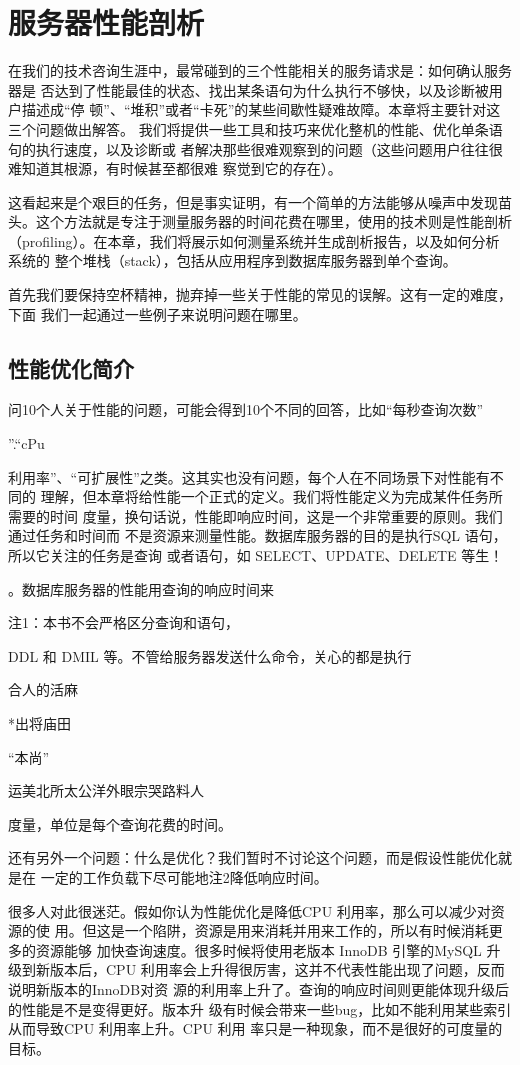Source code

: \chapter{服务器性能剖析}
在我们的技术咨询生涯中，最常碰到的三个性能相关的服务请求是：如何确认服务器是
否达到了性能最佳的状态、找出某条语句为什么执行不够快，以及诊断被用户描述成“停
顿”、“堆积”或者“卡死”的某些间歇性疑难故障。本章将主要针对这三个问题做出解答。
我们将提供一些工具和技巧来优化整机的性能、优化单条语句的执行速度，以及诊断或
者解决那些很难观察到的问题（这些问题用户往往很难知道其根源，有时候甚至都很难
察觉到它的存在）。

这看起来是个艰巨的任务，但是事实证明，有一个简单的方法能够从噪声中发现苗
头。这个方法就是专注于测量服务器的时间花费在哪里，使用的技术则是性能剖析
（profiling）。在本章，我们将展示如何测量系统并生成剖析报告，以及如何分析系统的
整个堆栈（stack），包括从应用程序到数据库服务器到单个查询。

首先我们要保持空杯精神，抛弃掉一些关于性能的常见的误解。这有一定的难度，下面
我们一起通过一些例子来说明问题在哪里。

\section{性能优化简介}
问10个人关于性能的问题，可能会得到10个不同的回答，比如“每秒查询次数”

”.“cPu

利用率”、“可扩展性”之类。这其实也没有问题，每个人在不同场景下对性能有不同的
理解，但本章将给性能一个正式的定义。我们将性能定义为完成某件任务所需要的时间
度量，换句话说，性能即响应时间，这是一个非常重要的原则。我们通过任务和时间而
不是资源来测量性能。数据库服务器的目的是执行SQL 语句，所以它关注的任务是查询
或者语句，如 SELECT、UPDATE、DELETE 等生！

。数据库服务器的性能用查询的响应时间来

注1：本书不会严格区分查询和语句，

DDL 和 DMIL 等。不管给服务器发送什么命令，关心的都是执行

合人的活麻

*出将庙田

“本尚”

运美北所太公洋外眼宗哭路料人

度量，单位是每个查询花费的时间。

还有另外一个问题：什么是优化？我们暂时不讨论这个问题，而是假设性能优化就是在
一定的工作负载下尽可能地注2降低响应时间。

很多人对此很迷茫。假如你认为性能优化是降低CPU 利用率，那么可以减少对资源的使
用。但这是一个陷阱，资源是用来消耗并用来工作的，所以有时候消耗更多的资源能够
加快查询速度。很多时候将使用老版本 InnoDB 引擎的MySQL 升级到新版本后，CPU
利用率会上升得很厉害，这并不代表性能出现了问题，反而说明新版本的InnoDB对资
源的利用率上升了。查询的响应时间则更能体现升级后的性能是不是变得更好。版本升
级有时候会带来一些bug，比如不能利用某些索引从而导致CPU 利用率上升。CPU 利用
率只是一种现象，而不是很好的可度量的目标。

[REQUIREMENT]
Repeat the data above starting at the line with "者解决那些很难观察到的问题（这些问题用户往往很难知道其根源，有时候甚至都很难" and ending at its last line, exactly, with no other lines.

[WRITTEN REPLY]
者解决那些很难观察到的问题（这些问题用户往往很难知道其根源，有时候甚至都很难
察觉到它的存在）。

这看起来是个艰巨的任务，但是事实证明，有一个简单的方法能够从噪声中发现苗
头。这个方法就是专注于测量服务器的时间花费在哪里，使用的技术则是性能剖析
（profiling）。在本章，我们将展示如何测量系统并生成剖析报告，以及如何分析系统的
整个堆栈（stack），包括从应用程序到数据库服务器到单个查询。

首先我们要保持空杯精神，抛弃掉一些关于性能的常见的误解。这有一定的难度，下面
我们一起通过一些例子来说明问题在哪里。

\section{性能优化简介}
问10个人关于性能的问题，可能会得到10个不同的回答，比如“每秒查询次数”

”.“cPu

利用率”、“可扩展性”之类。这其实也没有问题，每个人在不同场景下对性能有不同的
理解，但本章将给性能一个正式的定义。我们将性能定义为完成某件任务所需要的时间
度量，换句话说，性能即响应时间，这是一个非常重要的原则。我们通过任务和时间而
不是资源来测量性能。数据库服务器的目的是执行SQL 语句，所以它关注的任务是查询
或者语句，如 SELECT、UPDATE、DELETE 等生！

。数据库服务器的性能用查询的响应时间来

注1：本书不会严格区分查询和语句，

DDL 和 DMIL 等。不管给服务器发送什么命令，关心的都是执行

合人的活麻

*出将庙田

“本尚”

运美北所太公洋外眼宗哭路料人

度量，单位是每个查询花费的时间。

还有另外一个问题：什么是优化？我们暂时不讨论这个问题，而是假设性能优化就是在
一定的工作负载下尽可能地注2降低响应时间。

很多人对此很迷茫。假如你认为性能优化是降低CPU 利用率，那么可以减少对资源的使
用。但这是一个陷阱，资源是用来消耗并用来工作的，所以有时候消耗更多的资源能够
加快查询速度。很多时候将使用老版本 InnoDB 引擎的MySQL 升级到新版本后，CPU
利用率会上升得很厉害，这并不代表性能出现了问题，反而说明新版本的InnoDB对资
源的利用率上升了。查询的响应时间则更能体现升级后的性能是不是变得更好。版本升
级有时候会带来一些bug，比如不能利用某些索引从而导致CPU 利用率上升。CPU 利用
率只是一种现象，而不是很好的可度量的目标。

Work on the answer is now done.